Even more troubling, the documentation for them is often prepared by a computer system as a standard document for very little cost, and in some cases the processing work is carried out overseas, in countries such as Vietnam and India, without the trustees of the fund being aware of this.
In my practice, we divide an SMSF’s accounts into two sections. The first has the important information, such as an investment portfolio performance report and members’ statements. The second is devoted to the statements and reports that regulations mandate.
Trust deeds are another area where SMSF members are overcharged in this way. This is related to the push by many service providers to upgrade these documents constantly. I recently saw an email stating that, as a result of the new DSC, deeds might need to be amended.

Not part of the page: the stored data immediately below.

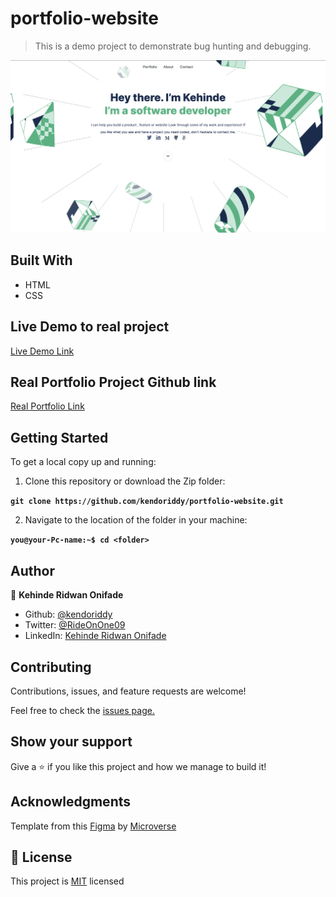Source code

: # portfolio-website

>This is a demo project to demonstrate bug hunting and debugging.

![screenshot](./assets/images/preview.png)

## Built With

- HTML
- CSS

## Live Demo to real project

[Live Demo Link](https://kendoriddy.github.io/portfolio-website/)

## Real Portfolio Project Github link

[Real Portfolio Link](https://github.com/kendoriddy/portfolio-website)

## Getting Started

To get a local copy up and running:

1. Clone this repository or download the Zip folder:

**``git clone https://github.com/kendoriddy/portfolio-website.git``**

2. Navigate to the location of the folder in your machine:

**``you@your-Pc-name:~$ cd <folder>``**

## Author

👤 **Kehinde Ridwan Onifade**

- Github: [@kendoriddy](https://github.com/kendoriddy)
- Twitter: [@RideOnOne09](https://twitter.com/rideonone09)
- LinkedIn: [Kehinde Ridwan Onifade](https://www.linkedin.com/in/kehindeonifade/)

## Contributing

Contributions, issues, and feature requests are welcome!

Feel free to check the [issues page.](https://github.com/kendoriddy/portfolio-website/issues)

## Show your support

Give a ⭐️ if you like this project and how we manage to build it!

## Acknowledgments

Template from this [Figma](https://www.figma.com/file/l7SqJ3ZfkAKih9sFxvWSR4/Microverse-Student-Project-1) by [Microverse](https://bit.ly/MicroverseTN)

## 📝 License

This project is [MIT](./MIT.md) licensed
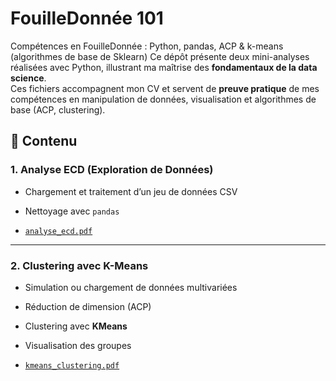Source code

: # FouilleDonnée 101
Compétences en FouilleDonnée : Python, pandas, ACP &amp; k-means (algorithmes de base de Sklearn)
Ce dépôt présente deux mini-analyses réalisées avec Python, illustrant ma maîtrise des **fondamentaux de la data science**.  
Ces fichiers accompagnent mon CV et servent de **preuve pratique** de mes compétences en manipulation de données, visualisation et algorithmes de base (ACP, clustering).

## 🧾 Contenu

### 1. Analyse ECD (Exploration de Données)

- Chargement et traitement d’un jeu de données CSV
- Nettoyage avec `pandas`

- [`analyse_ecd.pdf`](https://github.com/Maaloul-Khalil/fouilleDonnee101/blob/main/1-Processus%20ECD%20101.pdf)

---

### 2. Clustering avec K-Means

- Simulation ou chargement de données multivariées
- Réduction de dimension (ACP)
- Clustering avec **KMeans**
- Visualisation des groupes

- [`kmeans_clustering.pdf`](https://github.com/Maaloul-Khalil/fouilleDonnee101/blob/main/2-regroupement.pdf)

Having witnessed on many occasions SMSF service providers stating that deeds should be updated regularly, and for such nebulous things as a change in the Power of Attorney legislation in New South Wales, I was somewhat sceptical as to whether deeds would really need to be changed as a result of the DSC.
Not being a lawyer, I decided to ask Peter Bobbin, managing principal with Argyle Lawyers, a firm that specialises in superannuation and income tax.
His reply was very much to the point. Bobbin said, “This is a beat-up; if a deed needs updating for this, it must have been a very poor trust deed in the first place”! He went on to say that the governing legislation, the Superannuation Industry Supervision Act, is self-imparting.
As professional advisers, given the excesses of the previous system prior to the Future of Financial Advice reforms, in which clients were charged excessive fees for so-called ongoing advice when none was received, it is important to ensure clients get a benefit from our services that exceeds the cost.
I know there is a section of the SMSF industry that states deeds need to be updated regularly to cover all of the changes. The rationale for this is to ensure members’ wishes are complied with, in relation to where their superannuation benefits will be paid upon their death.
I cannot dispute that there have been instances of superannuation not being dealt with in the way that the deceased member wanted, but it’s open to question just how much constantly updating SMSF deeds protects clients. In many cases, these problems can be averted by putting in place binding death-benefit nominations.
How the SMSF advice and services industry deals with the DSC reforms, and the upcoming transfer balance account reporting regime that starts from July 1, 2018, will be a test. Advisers who help clients navigate all the reforms in the most cost-effective way will be regarded as true professionals, while those who look at these changes as a justification for increasing fees will fail dismally.